Stored items:
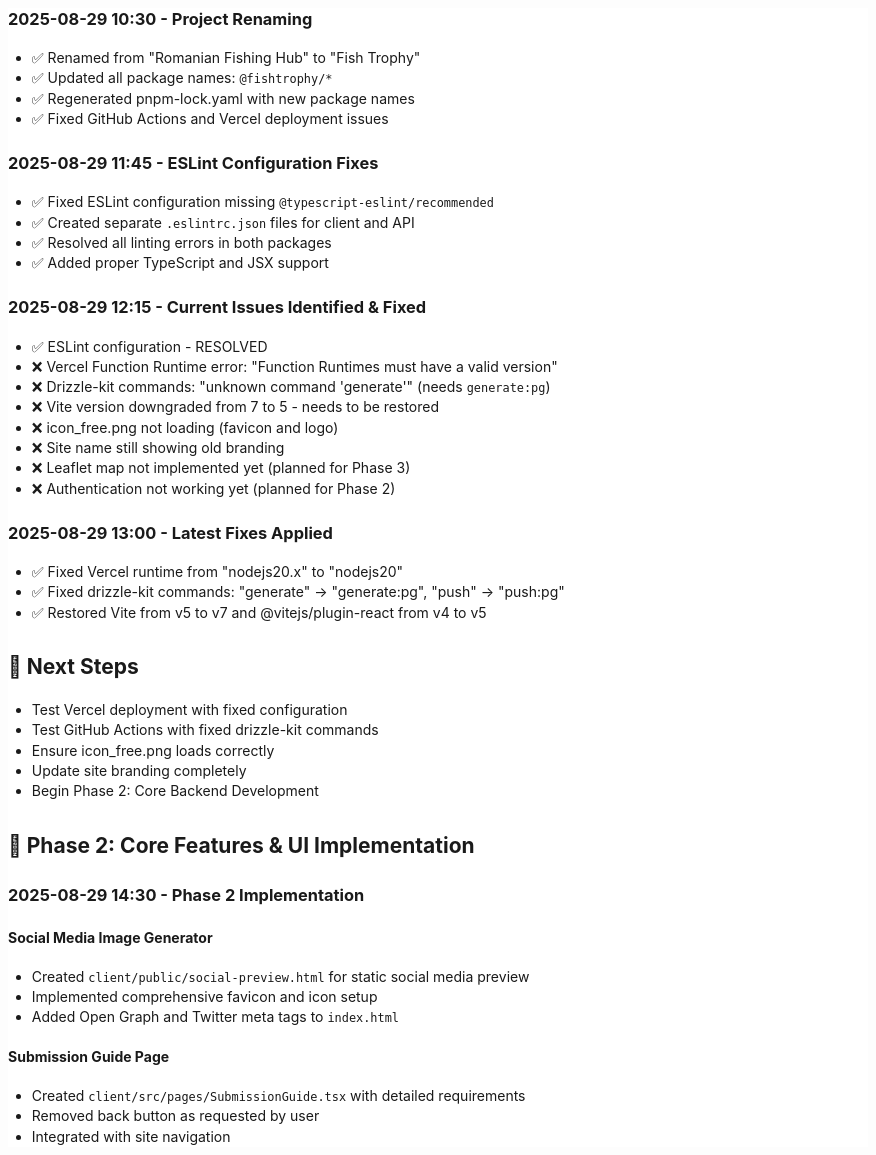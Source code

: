### **2025-08-29 10:30 - Project Renaming**
- ✅ Renamed from "Romanian Fishing Hub" to "Fish Trophy"
- ✅ Updated all package names: `@fishtrophy/*`
- ✅ Regenerated pnpm-lock.yaml with new package names
- ✅ Fixed GitHub Actions and Vercel deployment issues

### **2025-08-29 11:45 - ESLint Configuration Fixes**
- ✅ Fixed ESLint configuration missing `@typescript-eslint/recommended`
- ✅ Created separate `.eslintrc.json` files for client and API
- ✅ Resolved all linting errors in both packages
- ✅ Added proper TypeScript and JSX support

### **2025-08-29 12:15 - Current Issues Identified & Fixed**
- ✅ ESLint configuration - RESOLVED
- ❌ Vercel Function Runtime error: "Function Runtimes must have a valid version"
- ❌ Drizzle-kit commands: "unknown command 'generate'" (needs `generate:pg`)
- ❌ Vite version downgraded from 7 to 5 - needs to be restored
- ❌ icon_free.png not loading (favicon and logo)
- ❌ Site name still showing old branding
- ❌ Leaflet map not implemented yet (planned for Phase 3)
- ❌ Authentication not working yet (planned for Phase 2)

### **2025-08-29 13:00 - Latest Fixes Applied**
- ✅ Fixed Vercel runtime from "nodejs20.x" to "nodejs20"
- ✅ Fixed drizzle-kit commands: "generate" → "generate:pg", "push" → "push:pg"
- ✅ Restored Vite from v5 to v7 and @vitejs/plugin-react from v4 to v5

## 🎯 **Next Steps**
- Test Vercel deployment with fixed configuration
- Test GitHub Actions with fixed drizzle-kit commands
- Ensure icon_free.png loads correctly
- Update site branding completely
- Begin Phase 2: Core Backend Development

## 🎨 **Phase 2: Core Features & UI Implementation**

### **2025-08-29 14:30 - Phase 2 Implementation**

#### Social Media Image Generator
- Created `client/public/social-preview.html` for static social media preview
- Implemented comprehensive favicon and icon setup
- Added Open Graph and Twitter meta tags to `index.html`

#### Submission Guide Page
- Created `client/src/pages/SubmissionGuide.tsx` with detailed requirements
- Removed back button as requested by user
- Integrated with site navigation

**Task prompt**
Select every line of the records holding the string "html".

**Your solution**
- Created `client/public/social-preview.html` for static social media preview
- Added Open Graph and Twitter meta tags to `index.html`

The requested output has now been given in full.